He huffs a breath, not quite a laugh. “I keep waiting for it to feel fake.”
“Does it?”
He meets my eyes. “No.” A pause. “That’s what scares me.”
I cross to him before I can think too much. The floor feels soft under my boots, the air too thin. Up close, his eyes are dark honey, reflecting every bit of light in the room. I reach for his hand. He lets me. The makeshift ring glints, thin and new, catching between our fingers.
“Hey,” I say softly. “We’re sober enough to know what we did.”
He nods, slow. “That’s the problem. I remember every second.”
“Good.” I smile. “Then you’ll remember this too.”
He exhales, and the sound is almost a tremor.
For a heartbeat, I expect him to pull back, to armor up. But he doesn’t. His thumb drifts across my knuckles, small, absent, like he’s testing the weight of touch.
“I can’t stop looking at you,” he says quietly. “Like I’m trying to make sure you’re real.”

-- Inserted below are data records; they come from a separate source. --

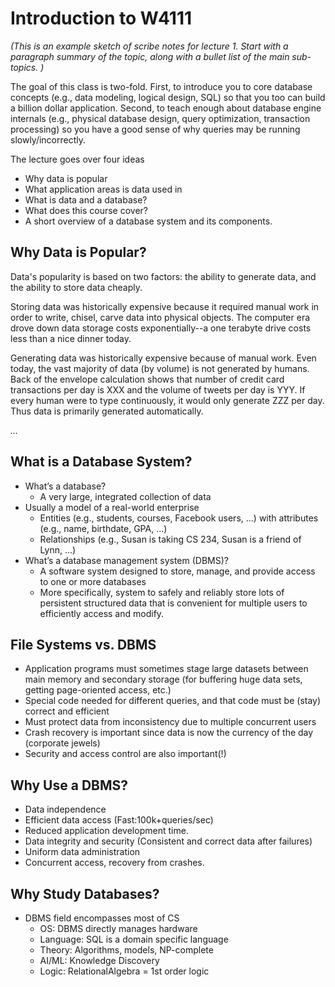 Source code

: # Introduction to W4111

*(This is an example sketch of scribe notes for lecture 1.  Start with a paragraph summary of the topic, along with a bullet list of the main sub-topics. )*

The goal of this class is two-fold.  First, to introduce you to core database concepts (e.g., data modeling, logical design, SQL) so that you too can build a billion dollar application.  Second, to teach enough about database engine internals (e.g., physical database design, query optimization,     transaction processing) so you have a good sense of why queries may be running slowly/incorrectly.

The lecture goes over four ideas

* Why data is popular
* What application areas is data used in
* What is data and a database?
* What does this course cover?
* A short overview of a database system and its components.


## Why Data is Popular?

Data's popularity is based on two factors: the ability to generate data, and the ability to store data cheaply.

Storing data was historically expensive because it required manual work in order to write, chisel, carve data into physical objects.  The computer era drove down data storage costs exponentially--a one terabyte drive costs less than a nice dinner today.  

Generating data was historically expensive because of manual work.  Even today, the vast majority of data (by volume) is not generated by humans.  Back of the envelope calculation shows that number of credit card transactions per day is XXX and the volume of tweets per day is YYY.  If every human were to type continuously, it would only generate ZZZ per day. Thus data is primarily generated automatically.

*...*

## What is a Database System?
* What’s a database?
    * A very large, integrated collection of data
* Usually a model of a real-world enterprise
    * Entities (e.g., students, courses, Facebook users, ...) with attributes (e.g., name, birthdate, GPA, ...)
    * Relationships (e.g., Susan is taking CS 234, Susan is a friend of Lynn, ...)
* What’s a database management system (DBMS)?
    * A software system designed to store, manage, and provide access to one or more databases
    * More specifically, system to safely and reliably store lots of persistent structured data that is convenient for multiple users to efficiently access and modify.

## File Systems vs. DBMS
* Application programs must sometimes stage large datasets between main memory and secondary storage (for buffering huge data sets, getting page-oriented access, etc.)
* Special code needed for different queries, and that code must be (stay) correct and efficient
* Must protect data from inconsistency due to multiple concurrent users
* Crash recovery is important since data is now the currency of the day (corporate jewels)
* Security and access control are also important(!)

## Why Use a DBMS?
* Data independence
* Efficient data access (Fast:100k+queries/sec)
* Reduced application development time.
* Data integrity and security (Consistent and correct data after failures)
* Uniform data administration
* Concurrent access, recovery from crashes.

## Why Study Databases?
* DBMS field encompasses most of CS
    * OS: DBMS directly manages hardware
    * Language: SQL is a domain specific language
    * Theory: Algorithms, models, NP-complete
    * AI/ML: Knowledge Discovery
    * Logic: RelationalAlgebra = 1st order logic
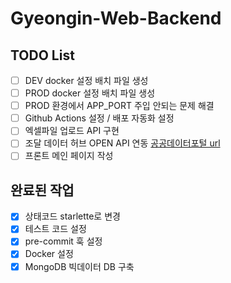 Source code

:# Gyeongin-Web-Backend

## TODO List

- [ ] DEV docker 설정 배치 파일 생성
- [ ] PROD docker 설정 배치 파일 생성
- [ ] PROD 환경에서 APP_PORT 주입 안되는 문제 해결
- [ ] Github Actions 설정 / 배포 자동화 설정
- [ ] 엑셀파일 업로드 API 구현
- [ ] 조달 데이터 허브 OPEN API 연동 [공공데이터포털 url](https://www.data.go.kr/data/15058815/openapi.do#tab_layer_detail_function)
- [ ] 프론트 메인 페이지 작성

## 완료된 작업

- [x] 상태코드 starlette로 변경
- [x] 테스트 코드 설정
- [x] pre-commit 훅 설정
- [x] Docker 설정
- [x] MongoDB 빅데이터 DB 구축
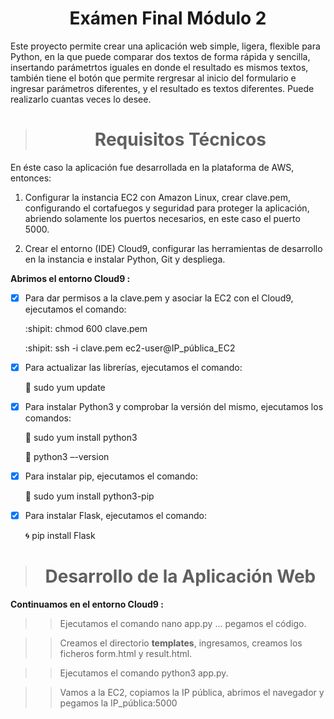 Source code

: <h1 align="center"> Exámen Final Módulo 2 </h1>

Este proyecto permite crear una aplicación web simple, ligera, flexible para Python, en la que puede comparar dos textos de forma rápida y sencilla, insertando parámetrtos iguales en donde el resultado es mismos textos, también tiene el botón que permite rergresar al inicio del formulario e ingresar parámetros diferentes, y el resultado es textos diferentes. Puede realizarlo cuantas veces lo desee.


> <h1 align="center"> Requisitos Técnicos </h1>

En éste caso la aplicación fue desarrollada en la plataforma de AWS, entonces:

1. Configurar la instancia EC2 con Amazon Linux, crear clave.pem, configurando el cortafuegos y seguridad para proteger la aplicación, abriendo solamente los puertos necesarios, en este caso el puerto 5000.

2. Crear el entorno (IDE) Cloud9, configurar las herramientas de desarrollo en la instancia e instalar Python, Git y despliega.

**Abrimos el entorno Cloud9 :**
- [x] Para dar permisos a la clave.pem y asociar la EC2 con el Cloud9, ejecutamos el comando:

     :shipit: chmod 600 clave.pem

     :shipit: ssh -i clave.pem ec2-user@IP_pública_EC2

- [x] Para actualizar las librerías, ejecutamos el comando:

     :dizzy: sudo yum update

- [x] Para instalar Python3 y comprobar la versión del mismo, ejecutamos los comandos:

     :snake: sudo yum install python3

     :snake: python3 –-version

- [x] Para instalar pip, ejecutamos el comando:

     :baby_chick: sudo yum install python3-pip

- [x] Para instalar Flask, ejecutamos el comando:

     :cyclone: pip install Flask

> <h1 align="center"> Desarrollo de la Aplicación Web </h1>

**Continuamos en el entorno Cloud9 :**

>> Ejecutamos el comando nano app.py ... pegamos el código.

>> Creamos el directorio **templates**, ingresamos, creamos los ficheros form.html y result.html.

>> Ejecutamos el comando python3 app.py.

>> Vamos a la EC2, copiamos la IP pública, abrimos el navegador y pegamos la IP_pública:5000



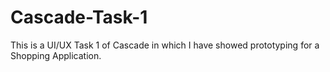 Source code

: # Cascade-Task-1
This is a UI/UX Task 1 of Cascade in which I have showed prototyping for a Shopping Application.
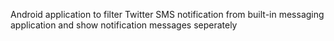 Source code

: Android application to filter Twitter SMS notification from built-in messaging application and show notification messages seperately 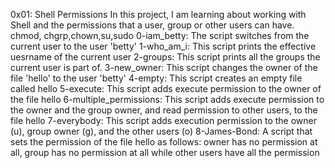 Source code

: 0x01: Shell Permissions
In this project, I am learning about working with Shell and the permissions that a user, group or other users can have. 
chmod, chgrp,chown,su,sudo
0-iam_betty: The script switches from the current user to the user 'betty'
1-who_am_i: This script prints the effective uesrname of the current user
2-groups: This script prints all the groups the current user is part of.
3-new_owner: This script changes the owner of the file 'hello' to the user 'betty'
4-empty: This script creates an empty file called hello
5-execute: This script adds execute permission to the owner of the file hello
6-multiple_permissions: This script adds execute permission to the owner and the group owner, and read permission to other users, to the file hello
7-everybody: This script adds execution permission to the owner (u), group owner (g), and the other users (o)
8-James-Bond: A script that sets the permission of the file hello as follows: owner has no permission at all, group has no permission at all while other users have all the permission
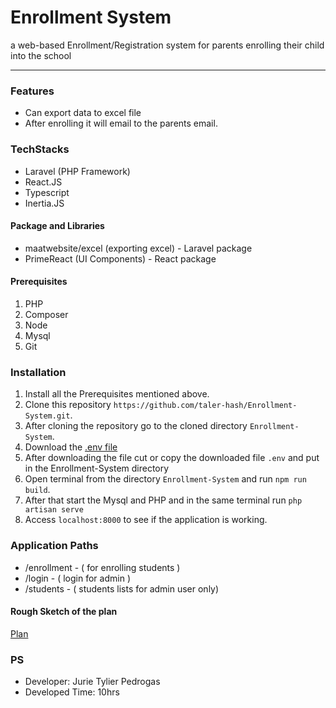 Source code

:# Enrollment System 
a web-based Enrollment/Registration system for parents enrolling their child into the school

------------

### Features
- Can export data to excel file
- After enrolling it will email to the parents email.

### TechStacks
- Laravel (PHP Framework)
- React.JS 
- Typescript
- Inertia.JS

#### Package and Libraries
- maatwebsite/excel (exporting excel) - Laravel package
- PrimeReact (UI Components) - React package

#### Prerequisites
1. PHP
2. Composer
3. Node
4. Mysql
5. Git

### Installation
1. Install all the Prerequisites mentioned above.
2.  Clone this repository `https://github.com/taler-hash/Enrollment-System.git`.
3. After cloning the repository go to the cloned directory `Enrollment-System`.
4. Download the [.env file](https://drive.google.com/file/d/1Jb64_joIJwCVDAmxlbpIPHpfrof8Uvd8/view?usp=sharing ".env")
5. After downloading the file cut or copy the downloaded file `.env` and put in the Enrollment-System directory  
6. Open terminal from the directory `Enrollment-System` and run `npm run build`.
7.  After that start the Mysql and PHP and in the same terminal run `php artisan serve`
8. Access `localhost:8000` to see if the application is working.

### Application Paths
- /enrollment - ( for enrolling students )
- /login - ( login for admin )
- /students - ( students lists for admin user only)

#### Rough Sketch of the plan
[Plan](https://drive.google.com/file/d/1zTiarVlTNGO3gRcQ6Q-EnvvBzf3U9s6j/view?usp=sharing "Rough Sketch Plan")

### PS
- Developer: Jurie Tylier Pedrogas
- Developed Time: 10hrs
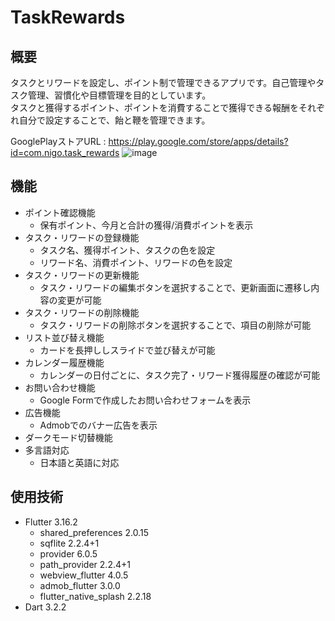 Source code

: # TaskRewards
## 概要

タスクとリワードを設定し、ポイント制で管理できるアプリです。自己管理やタスク管理、習慣化や目標管理を目的としています。  
タスクと獲得するポイント、ポイントを消費することで獲得できる報酬をそれぞれ自分で設定することで、飴と鞭を管理できます。

GooglePlayストアURL : https://play.google.com/store/apps/details?id=com.nigo.task_rewards
![image](https://github.com/YM-0/TaskRewards/assets/108323257/b72b3f5e-2af9-4758-96c3-e31e9f99a8cb)

## 機能
* ポイント確認機能
  * 保有ポイント、今月と合計の獲得/消費ポイントを表示
* タスク・リワードの登録機能
  * タスク名、獲得ポイント、タスクの色を設定
  * リワード名、消費ポイント、リワードの色を設定
* タスク・リワードの更新機能
  * タスク・リワードの編集ボタンを選択することで、更新画面に遷移し内容の変更が可能
* タスク・リワードの削除機能
  *  タスク・リワードの削除ボタンを選択することで、項目の削除が可能
* リスト並び替え機能
  * カードを長押ししスライドで並び替えが可能
* カレンダー履歴機能
  * カレンダーの日付ごとに、タスク完了・リワード獲得履歴の確認が可能
* お問い合わせ機能
  * Google Formで作成したお問い合わせフォームを表示
* 広告機能
  * Admobでのバナー広告を表示
* ダークモード切替機能
* 多言語対応
  * 日本語と英語に対応

## 使用技術
* Flutter 3.16.2
  * shared_preferences 2.0.15
  * sqflite 2.2.4+1
  * provider 6.0.5
  * path_provider 2.2.4+1
  * webview_flutter 4.0.5
  * admob_flutter 3.0.0
  * flutter_native_splash 2.2.18
* Dart 3.2.2

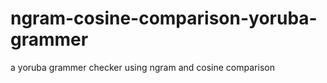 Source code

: # ngram-cosine-comparison-yoruba-grammer
a yoruba grammer checker using ngram and cosine comparison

I want to tell him I feel the same—that since the ceremony, my brain has been a static roar of disbelief and hunger—but the words get lost somewhere between my ribs. Instead, I step closer until the space between us disappears.
“Then look,” I whisper.
His eyes drop to my mouth.
The first kiss is careful, almost polite, the way you touch something fragile. Then it deepens—slow, unhurried, the kind of kiss that starts as a question and turns into an answer you didn’t know you needed. His hand slides to the back of my neck, and I swear I can feel his pulse against my skin.
When we break, we’re both breathing hard. His forehead rests against mine.
I brush my thumb along his jaw; he turns his head and kisses the heel of my hand.
The room feels smaller now, warmer.
We end up by the window without realizing how we got there. The city sprawls below us—neon rivers, pulsing signs, and a thousand people chasing the next thrill. Up here, it’s just us, caught between reflection and glass.
“Do you regret it?” I ask.
He doesn’t answer right away. The silence stretches, filled with the hum of air-conditioning and our uneven breathing.
Then he says, “No.” A beat later, he adds, “But I don’t know how we’ll make it work.”
“We will.”
He looks at me, eyes sharp with something like fear. “You sound sure.”
“I have to be,” I say. “One of us has to start.”
He lets out a breath that sounds like surrender. “You always do that.”
“What?”
“Talk like a song you already know the ending to.”
“Maybe I just believe in bridges,” I say, and he shakes his head, smiling faintly despite himself.
For a moment, we just stand here, close enough that our shoulders touch, watching Vegas pulse through the window. Down below, people stumble in and out of love every five minutes. Up here, we’ve already gone too far.
He turns to me again, voice quieter now. “I want this to be real,” he says. “Even if it has to stay hidden. I want tonight to feel like… proof.”